At MTV, the shift in focus to lighter unscripted programming began rolling out in March under the direction of Chris McCarthy, who took on MTV in addition to VH1 and Logo in November. Bakish expects the next two months to be crucial with new series rollouts.

The goal is to boost numbers with teenagers and young women. MTV saw its ratings in those demos decline about 10% a year for the past five years after it embarked on an ambitious scripted programming push even though “there was no research that anyone was looking for scripted at MTV.”
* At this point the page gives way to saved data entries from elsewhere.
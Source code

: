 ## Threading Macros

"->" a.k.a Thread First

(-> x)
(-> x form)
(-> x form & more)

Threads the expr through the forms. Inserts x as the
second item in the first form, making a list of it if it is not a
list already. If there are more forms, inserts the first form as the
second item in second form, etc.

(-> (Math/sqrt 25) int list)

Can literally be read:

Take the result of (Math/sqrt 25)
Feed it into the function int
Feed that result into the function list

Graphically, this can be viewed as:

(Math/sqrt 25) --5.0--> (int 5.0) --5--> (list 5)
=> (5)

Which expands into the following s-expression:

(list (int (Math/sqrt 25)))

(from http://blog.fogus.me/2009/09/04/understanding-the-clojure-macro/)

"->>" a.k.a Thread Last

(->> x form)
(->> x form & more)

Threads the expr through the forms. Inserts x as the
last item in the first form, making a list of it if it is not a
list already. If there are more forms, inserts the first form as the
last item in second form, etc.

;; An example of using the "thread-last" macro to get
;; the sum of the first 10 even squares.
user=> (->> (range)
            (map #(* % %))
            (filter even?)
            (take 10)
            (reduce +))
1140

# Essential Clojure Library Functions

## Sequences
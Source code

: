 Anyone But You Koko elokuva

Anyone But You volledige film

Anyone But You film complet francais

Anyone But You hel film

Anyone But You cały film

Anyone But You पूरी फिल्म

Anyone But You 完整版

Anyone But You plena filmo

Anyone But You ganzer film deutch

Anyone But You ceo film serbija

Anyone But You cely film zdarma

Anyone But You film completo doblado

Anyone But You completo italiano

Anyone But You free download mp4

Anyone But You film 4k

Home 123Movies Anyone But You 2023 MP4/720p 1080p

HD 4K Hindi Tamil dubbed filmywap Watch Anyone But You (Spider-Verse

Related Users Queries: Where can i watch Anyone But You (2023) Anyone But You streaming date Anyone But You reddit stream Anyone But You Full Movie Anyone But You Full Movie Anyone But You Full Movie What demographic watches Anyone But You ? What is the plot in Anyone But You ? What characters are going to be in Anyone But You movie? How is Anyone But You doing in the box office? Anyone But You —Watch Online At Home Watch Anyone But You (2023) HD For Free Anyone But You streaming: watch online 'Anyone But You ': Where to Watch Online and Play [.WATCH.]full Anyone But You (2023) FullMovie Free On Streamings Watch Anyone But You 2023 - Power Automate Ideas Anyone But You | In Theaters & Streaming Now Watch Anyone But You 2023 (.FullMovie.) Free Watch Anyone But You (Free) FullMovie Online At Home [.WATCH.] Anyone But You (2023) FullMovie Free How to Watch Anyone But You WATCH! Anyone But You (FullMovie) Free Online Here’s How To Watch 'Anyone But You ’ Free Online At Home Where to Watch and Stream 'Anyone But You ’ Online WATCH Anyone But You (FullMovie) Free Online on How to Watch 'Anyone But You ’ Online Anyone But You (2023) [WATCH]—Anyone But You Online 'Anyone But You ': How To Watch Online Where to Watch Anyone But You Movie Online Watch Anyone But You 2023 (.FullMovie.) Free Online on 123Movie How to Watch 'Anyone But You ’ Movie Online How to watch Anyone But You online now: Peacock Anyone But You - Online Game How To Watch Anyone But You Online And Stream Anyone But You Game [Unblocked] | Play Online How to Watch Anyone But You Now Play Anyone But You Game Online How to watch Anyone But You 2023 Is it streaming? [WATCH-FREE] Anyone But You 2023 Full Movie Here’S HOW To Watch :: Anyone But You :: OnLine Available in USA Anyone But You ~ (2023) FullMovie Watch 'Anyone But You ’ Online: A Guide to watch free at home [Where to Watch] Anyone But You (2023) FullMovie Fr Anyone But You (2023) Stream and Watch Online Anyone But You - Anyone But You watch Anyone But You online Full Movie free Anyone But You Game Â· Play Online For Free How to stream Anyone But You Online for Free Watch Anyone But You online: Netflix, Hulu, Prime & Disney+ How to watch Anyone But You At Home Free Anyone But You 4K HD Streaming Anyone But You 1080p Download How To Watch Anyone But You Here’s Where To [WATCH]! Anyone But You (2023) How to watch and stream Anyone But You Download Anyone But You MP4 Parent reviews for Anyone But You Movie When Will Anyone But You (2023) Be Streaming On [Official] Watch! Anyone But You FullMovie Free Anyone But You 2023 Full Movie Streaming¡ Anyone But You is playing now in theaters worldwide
Among other topics raised during the session:

Upfront: Bakish predicted a solid upfront given the tightness in TV supply and the concerns about the quality of digital advertising options. “It’s not that people are going to flee in mass from (digital) but in the context of going in to the upfront it highlights the quality and credibility of the product we sell,” he said.

Paramount Pictures: The new management team led by former Fox chief Jim Gianopulos is off and running with the goal of working much more closely with Viacom’s cable brands. “It’ll take a little time to build a new slate and bring it to market,” he said. “We’re feeling very good about the direction for Paramount.”

Cord Cutting: Bakish said some of the higher-than-expected pay TV losses recorded in the first quarter can be chalked up to churn resulting from post-M&A integration effort. He didn’t cite specifics but was likely referring to Charter and Time Warner Cable and Altice and Cablevision, and the possibility of weeding up subscribers that had been lured on the basis of heavy promotional offerings to plump up subscriber numbers ahead of a sale. “Some of the churn was around subscribers that were of less value (having) been acquired as one of the selling companies was positioning itself for a sale,” he said.